M Azizur Rahman | March 10, 2009 00:00:00


The country's future energy security received a big blow as the French oil giant Total has declared the two hydrocarbon blocks in Cox's Bazar and Bay of Bengal commercially non-viable for oil and gas explorations, officials said Monday.

The company, after thorough reviewing of its survey results in block nos. 17 & 18, told Petrobangla Monday that the hydrocarbons present in the blocks were not viable for commercial operations.

Country's entire southern region including the energy starved Chittagong region was hoping for a huge discovery from these structures, said a senior Petrobangla official.

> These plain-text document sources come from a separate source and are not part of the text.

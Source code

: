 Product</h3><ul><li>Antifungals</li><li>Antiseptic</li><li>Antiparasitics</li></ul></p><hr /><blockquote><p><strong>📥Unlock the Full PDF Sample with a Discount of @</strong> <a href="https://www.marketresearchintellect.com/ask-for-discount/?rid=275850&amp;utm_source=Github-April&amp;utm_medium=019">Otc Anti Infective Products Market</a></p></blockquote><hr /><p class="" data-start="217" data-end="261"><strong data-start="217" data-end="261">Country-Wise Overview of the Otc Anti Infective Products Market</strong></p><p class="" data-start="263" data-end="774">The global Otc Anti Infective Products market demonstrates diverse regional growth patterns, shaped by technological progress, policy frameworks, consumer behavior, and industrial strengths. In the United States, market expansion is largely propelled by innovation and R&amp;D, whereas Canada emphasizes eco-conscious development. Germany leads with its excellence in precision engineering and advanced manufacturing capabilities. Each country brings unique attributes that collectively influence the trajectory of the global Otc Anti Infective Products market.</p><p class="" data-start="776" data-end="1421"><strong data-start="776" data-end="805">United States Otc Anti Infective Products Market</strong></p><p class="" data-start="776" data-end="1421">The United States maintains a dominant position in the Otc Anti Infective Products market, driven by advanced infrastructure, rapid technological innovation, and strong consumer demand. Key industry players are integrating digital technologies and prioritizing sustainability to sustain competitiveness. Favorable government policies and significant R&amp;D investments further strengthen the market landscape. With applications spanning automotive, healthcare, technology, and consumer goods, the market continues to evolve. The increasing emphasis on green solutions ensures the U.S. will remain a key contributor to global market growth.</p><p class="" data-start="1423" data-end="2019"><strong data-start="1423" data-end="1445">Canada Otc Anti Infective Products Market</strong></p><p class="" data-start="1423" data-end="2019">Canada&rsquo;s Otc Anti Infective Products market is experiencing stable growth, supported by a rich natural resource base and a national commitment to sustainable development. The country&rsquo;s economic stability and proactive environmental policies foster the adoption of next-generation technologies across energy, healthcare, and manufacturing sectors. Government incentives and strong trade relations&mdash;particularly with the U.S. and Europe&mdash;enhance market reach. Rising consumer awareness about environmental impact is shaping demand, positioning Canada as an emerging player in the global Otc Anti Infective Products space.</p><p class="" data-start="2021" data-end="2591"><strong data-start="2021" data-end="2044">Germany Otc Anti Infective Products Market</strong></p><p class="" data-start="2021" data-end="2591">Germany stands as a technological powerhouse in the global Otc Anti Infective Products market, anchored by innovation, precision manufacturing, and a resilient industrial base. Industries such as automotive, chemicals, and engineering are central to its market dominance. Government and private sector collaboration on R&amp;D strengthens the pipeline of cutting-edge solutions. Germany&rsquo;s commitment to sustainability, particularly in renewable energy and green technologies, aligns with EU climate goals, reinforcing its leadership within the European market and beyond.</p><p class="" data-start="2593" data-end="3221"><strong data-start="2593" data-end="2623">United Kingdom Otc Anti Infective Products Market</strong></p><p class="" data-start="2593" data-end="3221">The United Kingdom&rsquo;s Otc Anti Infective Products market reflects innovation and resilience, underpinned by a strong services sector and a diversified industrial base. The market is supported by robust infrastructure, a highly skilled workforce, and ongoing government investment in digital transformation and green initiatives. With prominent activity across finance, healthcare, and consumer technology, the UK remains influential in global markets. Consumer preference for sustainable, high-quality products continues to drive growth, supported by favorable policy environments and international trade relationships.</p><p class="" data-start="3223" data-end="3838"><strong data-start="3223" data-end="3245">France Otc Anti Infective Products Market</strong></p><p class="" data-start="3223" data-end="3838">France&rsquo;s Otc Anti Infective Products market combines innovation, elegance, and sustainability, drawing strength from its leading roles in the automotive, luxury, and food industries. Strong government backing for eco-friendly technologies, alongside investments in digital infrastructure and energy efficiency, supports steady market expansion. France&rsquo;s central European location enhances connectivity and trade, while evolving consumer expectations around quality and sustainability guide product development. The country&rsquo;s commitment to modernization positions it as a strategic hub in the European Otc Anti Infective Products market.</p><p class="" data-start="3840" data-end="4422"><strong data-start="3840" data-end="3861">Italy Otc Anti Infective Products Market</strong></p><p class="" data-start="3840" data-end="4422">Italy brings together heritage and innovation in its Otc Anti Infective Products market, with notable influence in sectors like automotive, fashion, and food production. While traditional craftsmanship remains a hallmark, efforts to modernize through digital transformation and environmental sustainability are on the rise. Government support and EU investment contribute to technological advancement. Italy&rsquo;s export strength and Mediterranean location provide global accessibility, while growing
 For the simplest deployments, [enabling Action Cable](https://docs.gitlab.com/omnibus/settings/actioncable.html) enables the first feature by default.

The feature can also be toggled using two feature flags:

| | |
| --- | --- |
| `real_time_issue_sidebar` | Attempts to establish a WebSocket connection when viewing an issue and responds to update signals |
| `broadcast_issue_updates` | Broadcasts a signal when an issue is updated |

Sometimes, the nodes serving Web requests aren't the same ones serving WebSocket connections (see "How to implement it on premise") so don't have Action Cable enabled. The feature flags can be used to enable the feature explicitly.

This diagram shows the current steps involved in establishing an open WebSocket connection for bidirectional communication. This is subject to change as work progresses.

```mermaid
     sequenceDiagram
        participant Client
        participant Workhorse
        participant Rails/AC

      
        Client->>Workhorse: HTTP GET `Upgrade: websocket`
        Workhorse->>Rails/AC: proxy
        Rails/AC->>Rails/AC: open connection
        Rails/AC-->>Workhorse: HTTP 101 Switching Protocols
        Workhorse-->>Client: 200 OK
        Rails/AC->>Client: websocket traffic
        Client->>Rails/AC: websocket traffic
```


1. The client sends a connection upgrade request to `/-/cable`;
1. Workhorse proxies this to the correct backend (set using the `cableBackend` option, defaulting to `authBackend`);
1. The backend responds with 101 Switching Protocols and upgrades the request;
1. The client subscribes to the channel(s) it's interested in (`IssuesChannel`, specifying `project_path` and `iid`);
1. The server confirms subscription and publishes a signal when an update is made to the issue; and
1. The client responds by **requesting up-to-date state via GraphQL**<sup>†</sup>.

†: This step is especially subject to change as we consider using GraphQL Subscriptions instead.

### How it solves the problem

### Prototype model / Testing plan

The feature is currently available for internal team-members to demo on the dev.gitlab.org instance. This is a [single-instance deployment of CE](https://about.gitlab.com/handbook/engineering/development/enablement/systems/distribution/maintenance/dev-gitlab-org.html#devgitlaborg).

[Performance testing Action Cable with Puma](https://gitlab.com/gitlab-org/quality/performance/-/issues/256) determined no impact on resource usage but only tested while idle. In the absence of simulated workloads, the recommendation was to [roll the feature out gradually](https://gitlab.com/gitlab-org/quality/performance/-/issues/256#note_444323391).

The country is already struggling to meet the mounting gas demands across the country with a deficit of gas around 250 million cubic feet a day (mmcfd). Scores of industries remained shut despite investing heavily only due to gas scarcity, industrialists said.

Sharing initial survey results a couple of week back, the French oil giant had informed Petrobangla that it discovered hydrocarbon in these structures and said the aspects of feasibility would be declared later.

"Total told Petrobangla Monday that it would withdraw its exploration rights over the blocks as those were found non-viable," Petrobangla Director for PSC Muqtadir Ali told the FE.

Total has no further intention to proceed with explorations as the blocks covering 18,367 square kilometers are were found nearly barren, said the Petrobangla official.

The company conducted extensive three-dimensional (3D) seismic surveys in the block areas, which also covered parts of the St Martin islands in the Bay, in late last year.

Total and its partners invested over US$30 million in the last two years for surveying these structures.

"Withdrawal of exploration rights by Total and its partners from these blocks means that both these structures would remain open after their exit," Petrobangla director for Production Sharing Contract (PSC) said.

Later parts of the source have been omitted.